Fully offline, on-device Speech-to-Text and Text-to-Speech for React Native, powered by sherpa-onnx and Nitro Modules.
- All inference runs on-device — no network calls, no cloud dependency
- Models are not bundled — consumers download and manage their own model files
- New Architecture only (Nitro Modules)
- iOS 15.5+, Android API 29+
| Feature | Description |
|---|---|
| STT Streaming | Real-time transcription with partial + final results. Best with transducer/Zipformer models. |
| STT VAD-gated | VAD detects end-of-speech, then runs batch inference.
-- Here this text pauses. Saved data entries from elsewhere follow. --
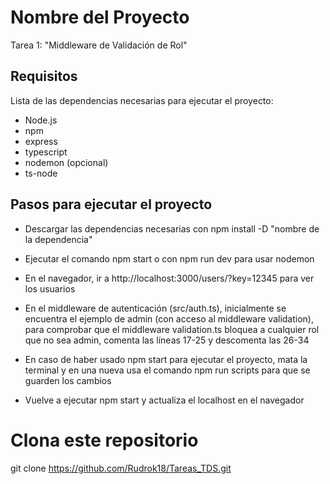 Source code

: # Nombre del Proyecto

Tarea 1: "Middleware de Validación de Rol"

## Requisitos

Lista de las dependencias necesarias para ejecutar el proyecto:

- Node.js
- npm
- express
- typescript
- nodemon (opcional)
- ts-node

## Pasos para ejecutar el proyecto

- Descargar las dependencias necesarias con npm install -D "nombre de la dependencia"

- Ejecutar el comando npm start o con npm run dev para usar nodemon

- En el navegador, ir a http://localhost:3000/users/?key=12345 para ver los usuarios

- En el middleware de autenticación (src/auth.ts), inicialmente se encuentra el ejemplo de admin (con acceso al middleware validation), para comprobar que el middleware validation.ts bloquea a cualquier rol que no sea admin, comenta las líneas 17-25 y descomenta las 26-34

- En caso de haber usado npm start para ejecutar el proyecto, mata la terminal y en una nueva usa el comando npm run scripts para que se guarden los cambios

- Vuelve a ejecutar npm start y actualiza el localhost en el navegador

# Clona este repositorio
git clone https://github.com/Rudrok18/Tareas_TDS.git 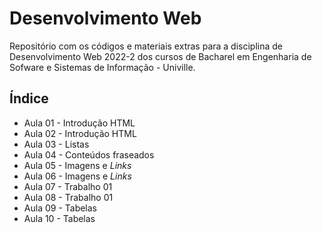 # Desenvolvimento Web

Repositório com os códigos e materiais extras para a disciplina de Desenvolvimento Web 2022-2 dos cursos de Bacharel em Engenharia de Sofware e Sistemas de Informação - Univille.

## Índice

* Aula 01 - Introdução HTML
* Aula 02 - Introdução HTML
* Aula 03 - Listas
* Aula 04 - Conteúdos fraseados
* Aula 05 - Imagens e *Links*
* Aula 06 - Imagens e *Links*
* Aula 07 - Trabalho 01
* Aula 08 - Trabalho 01
* Aula 09 - Tabelas
* Aula 10 - Tabelas
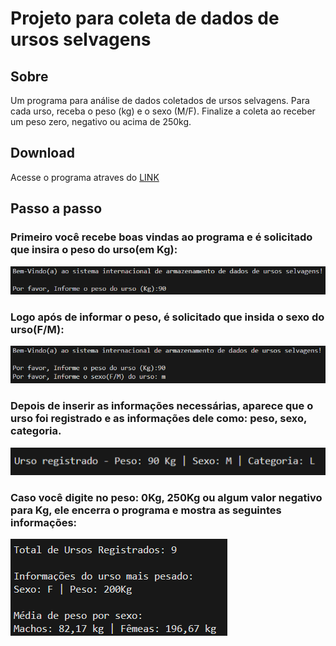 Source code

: # Projeto para coleta de dados de ursos selvagens

## Sobre
Um programa para análise de dados coletados de ursos selvagens.  Para cada urso, receba o peso (kg) e o sexo (M/F). Finalize a coleta ao receber um peso zero, negativo ou acima de 250kg.

## Download
Acesse o programa atraves do [LINK](/publish.rar)

## Passo a passo

### Primeiro você recebe boas vindas ao programa e é solicitado que insira o peso do urso(em Kg):
![](img/IMAGE01.png)

### Logo após de informar o peso, é solicitado que insida o sexo do urso(F/M):
![](img/IMAGE02.png)

### Depois de inserir as informações necessárias, aparece que o urso foi registrado e as informações dele como: peso, sexo, categoria.
![](img/IMAGE03.png)

### Caso você digite no peso: 0Kg, 250Kg ou algum valor negativo para Kg, ele encerra o programa e mostra as seguintes informações:
![](img/IMAGE04.png) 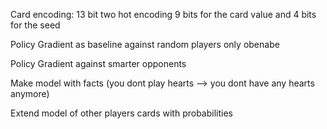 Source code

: Card encoding:
13 bit two hot encoding 9 bits for the card value and 4 bits for the seed

Policy Gradient as baseline against random players only obenabe

Policy Gradient against smarter opponents

Make model with facts (you dont play hearts --> you dont have any hearts anymore)

Extend model of other players cards with probabilities

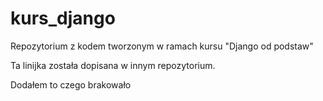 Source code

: # kurs_django
Repozytorium z kodem tworzonym w ramach kursu "Django od podstaw"

Ta linijka została dopisana w innym repozytorium.

Dodałem to czego brakowało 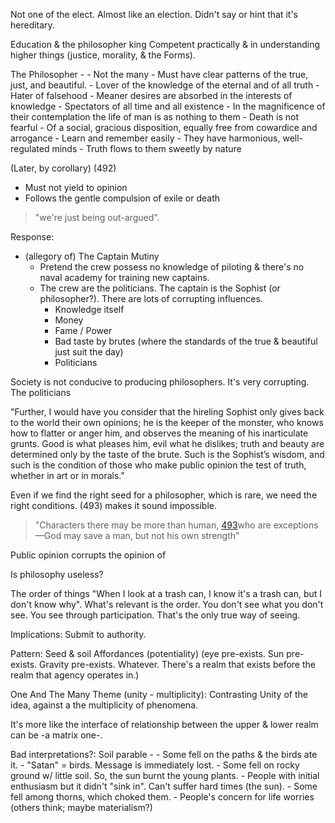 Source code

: Not one of the elect.
Almost like an election. Didn't say or hint that it's hereditary.


Education & the philosopher king
Competent practically & in understanding higher things (justice, morality, & the Forms).

The Philosopher - 
	- Not the many
	- Must have clear patterns of the true, just, and beautiful.
	- Lover of the knowledge of the eternal and of all truth
	- Hater of falsehood
	- Meaner desires are absorbed in the interests of knowledge
	- Spectators of all time and all existence
	- In the magnificence of their contemplation the life of man is as nothing to them
	- Death is not fearful
	- Of a social, gracious disposition, equally free from cowardice and arrogance
	- Learn and remember easily
	- They have harmonious, well-regulated minds
	- Truth flows to them sweetly by nature

(Later, by corollary) (492)
- Must not yield to opinion
- Follows the gentle compulsion of exile or death

> "we're just being out-argued".

Response:
- (allegory of) The Captain Mutiny
	- Pretend the crew possess no knowledge of piloting & there's no naval academy for training new captains.
	- The crew are the politicians. The captain is the Sophist (or philosopher?). There are lots of corrupting influences.
		- Knowledge itself
		- Money
		- Fame / Power
		- Bad taste by brutes (where the standards of the true & beautiful just suit the day)
		- Politicians


Society is not conducive to producing philosophers. It's very corrupting. The politicians


"Further, I would have you consider that the hireling Sophist only gives back to the world their own opinions; he is the keeper of the monster, who knows how to flatter or anger him, and observes the meaning of his inarticulate grunts. Good is what pleases him, evil what he dislikes; truth and beauty are determined only by the taste of the brute. Such is the Sophist’s wisdom, and such is the condition of those who make public opinion the test of truth, whether in art or in morals."


Even if we find the right seed for a philosopher, which is rare, we need the right conditions. (493) makes it sound impossible.
> "Characters there may be more than human, [493](https://www.gutenberg.org/files/55201/55201-h/55201-h.htm#stpage493A)who are exceptions—God may save a man, but not his own strength"

Public opinion corrupts the opinion of 

Is philosophy useless?


The order of things
"When I look at a trash can, I know it's a trash can, but I don't know why".
What's relevant is the order.
You don't see what you don't see. You see through participation. That's the only true way of seeing.


Implications: Submit to authority.


Pattern: Seed & soil
Affordances (potentiality) (eye pre-exists. Sun pre-exists. Gravity pre-exists. Whatever. There's a realm that exists before the realm that agency operates in.)

One And The Many Theme (unity - multiplicity):
Contrasting Unity of the idea, against a the multiplicity of phenomena.

It's more like the interface of relationship between the upper & lower realm can be -a matrix one-.


Bad interpretations?:
Soil parable - 
	- Some fell on the paths & the birds ate it.
		- "Satan" = birds. Message is immediately lost.
	- Some fell on rocky ground w/ little soil. So, the sun burnt the young plants.
		- People with initial enthusiasm but it didn't "sink in". Can't suffer hard times (the sun).
	- Some fell among thorns, which choked them.
		- People's concern for life worries (others think; maybe materialism?)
Best with Whisper models for conversational AI. |
| TTS Streaming | Generate speech from text with streaming PCM output. Supports VITS, Kokoro, Matcha models. |
| VAD Standalone | Voice Activity Detection as a standalone utility for custom pipelines. |
| Mic Capture | Built-in microphone capture (16kHz mono). Also supports external audio via feedAudio(). |
npm install react-native-nitro-voice react-native-nitro-modulesAdd the following line to your app's ios/Podfile inside the target block, before calling use_react_native!:
pod 'sherpa-onnx-ios', :path => '../node_modules/react-native-nitro-voice'Then run:
cd ios && pod installCocoaPods will download the sherpa-onnx XCFrameworks (~370 MB) from the upstream GitHub release automatically on first install. No manual framework management required.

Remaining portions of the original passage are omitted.